The boy looked at her, a bemused expression on his face.
"No, Seraphina," her grandfather contradicted. "You saw me dissipate into the universe to become more powerful than you can possibly imagine."
"More powerful than God?" she asked.
"Well, maybe not quite that powerful."
"More powerful than Santa Claus?"
"All right, not quite as powerful as you can possibly imagine, all right?" he responded testily.
"This is incredible," the girl opined. "You're still alive."
"Better than alive," he responded, "I'm CGIed. My voice can be played by any reasonable impressionist for as long as the franchise continues. But we haven't time for that. You need to find Paris."
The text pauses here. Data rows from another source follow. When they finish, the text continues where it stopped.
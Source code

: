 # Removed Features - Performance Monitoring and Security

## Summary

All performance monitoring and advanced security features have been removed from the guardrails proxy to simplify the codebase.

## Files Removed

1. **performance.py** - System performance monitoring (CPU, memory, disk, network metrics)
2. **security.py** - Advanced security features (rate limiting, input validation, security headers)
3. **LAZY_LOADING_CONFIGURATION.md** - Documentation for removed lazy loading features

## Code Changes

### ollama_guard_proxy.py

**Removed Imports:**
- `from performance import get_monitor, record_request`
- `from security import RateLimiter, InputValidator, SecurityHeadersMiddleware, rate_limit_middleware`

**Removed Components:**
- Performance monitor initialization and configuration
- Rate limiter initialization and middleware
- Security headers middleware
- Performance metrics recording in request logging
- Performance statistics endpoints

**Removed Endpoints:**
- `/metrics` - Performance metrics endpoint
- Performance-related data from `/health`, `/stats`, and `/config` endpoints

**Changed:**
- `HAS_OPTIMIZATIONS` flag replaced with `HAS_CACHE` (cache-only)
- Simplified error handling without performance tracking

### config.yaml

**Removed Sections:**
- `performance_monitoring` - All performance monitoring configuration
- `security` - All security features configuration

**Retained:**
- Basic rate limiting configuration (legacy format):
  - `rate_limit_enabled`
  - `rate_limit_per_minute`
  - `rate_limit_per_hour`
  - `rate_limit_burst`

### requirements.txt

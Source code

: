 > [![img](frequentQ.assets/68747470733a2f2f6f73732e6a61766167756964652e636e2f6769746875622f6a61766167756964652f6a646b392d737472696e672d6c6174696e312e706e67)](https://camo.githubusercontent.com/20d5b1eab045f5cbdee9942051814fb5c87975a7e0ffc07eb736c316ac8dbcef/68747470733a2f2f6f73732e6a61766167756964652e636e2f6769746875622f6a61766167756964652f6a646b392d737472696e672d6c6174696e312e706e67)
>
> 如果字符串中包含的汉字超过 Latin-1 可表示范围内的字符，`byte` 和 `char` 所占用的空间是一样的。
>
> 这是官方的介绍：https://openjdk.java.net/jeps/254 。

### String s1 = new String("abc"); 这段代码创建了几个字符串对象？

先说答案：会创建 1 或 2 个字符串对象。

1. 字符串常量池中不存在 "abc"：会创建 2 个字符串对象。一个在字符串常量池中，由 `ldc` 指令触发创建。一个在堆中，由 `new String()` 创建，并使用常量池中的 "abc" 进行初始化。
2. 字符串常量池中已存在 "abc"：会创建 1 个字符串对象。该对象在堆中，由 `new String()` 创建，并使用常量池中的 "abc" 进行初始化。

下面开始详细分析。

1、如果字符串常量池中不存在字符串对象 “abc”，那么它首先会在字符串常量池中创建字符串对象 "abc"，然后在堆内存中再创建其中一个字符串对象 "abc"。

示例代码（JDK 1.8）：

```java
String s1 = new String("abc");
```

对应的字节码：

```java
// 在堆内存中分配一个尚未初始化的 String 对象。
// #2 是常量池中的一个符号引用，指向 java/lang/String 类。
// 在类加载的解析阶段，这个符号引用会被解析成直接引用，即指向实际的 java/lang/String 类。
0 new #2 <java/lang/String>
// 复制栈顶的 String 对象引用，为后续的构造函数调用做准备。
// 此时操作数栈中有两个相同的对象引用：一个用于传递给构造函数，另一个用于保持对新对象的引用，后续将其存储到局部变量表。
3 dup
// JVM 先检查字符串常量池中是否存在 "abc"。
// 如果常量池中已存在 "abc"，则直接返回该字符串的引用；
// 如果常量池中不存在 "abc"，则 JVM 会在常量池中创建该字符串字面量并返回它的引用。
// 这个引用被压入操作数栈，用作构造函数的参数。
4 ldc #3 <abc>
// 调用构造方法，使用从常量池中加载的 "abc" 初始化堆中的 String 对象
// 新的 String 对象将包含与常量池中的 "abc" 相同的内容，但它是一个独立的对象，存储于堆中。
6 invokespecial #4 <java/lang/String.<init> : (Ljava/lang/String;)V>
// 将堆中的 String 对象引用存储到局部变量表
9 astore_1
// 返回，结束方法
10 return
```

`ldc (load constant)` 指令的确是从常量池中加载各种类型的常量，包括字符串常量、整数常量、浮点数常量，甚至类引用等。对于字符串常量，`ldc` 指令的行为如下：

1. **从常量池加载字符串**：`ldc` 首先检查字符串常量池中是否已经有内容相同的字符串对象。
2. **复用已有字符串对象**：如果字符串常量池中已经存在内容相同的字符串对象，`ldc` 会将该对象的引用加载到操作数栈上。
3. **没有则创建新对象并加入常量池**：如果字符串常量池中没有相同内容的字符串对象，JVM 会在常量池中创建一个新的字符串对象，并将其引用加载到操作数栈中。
"You mean Elsa, don't you?"
"No. Paris."
"But Paris went to Rome," she protested.
"Well, where are we?" he asked.
"California," she told him.
"What are we doing in California?" he asked.
"Looking for Elsa," she said.
"Who the f-" he calmed down. "Who's Elsa?"
"I'll tell you that when I find her," she said. "But first I have to find a kiosk that's open at six a.m. where I can buy a toothbrush and toothpaste."
"There's no time for that, Seraphina."
"It'll only take a minute," she said.
"Just use what's in your handbag," he told her.
"What, a piece of chewed chewing gum?"
"No, Seraphina," the strange, disembodied voice in her head intoned sepulchrally, "Use the floss."
Yes, folks, the entire encounter was contrived to let me make that one, rather feeble, joke.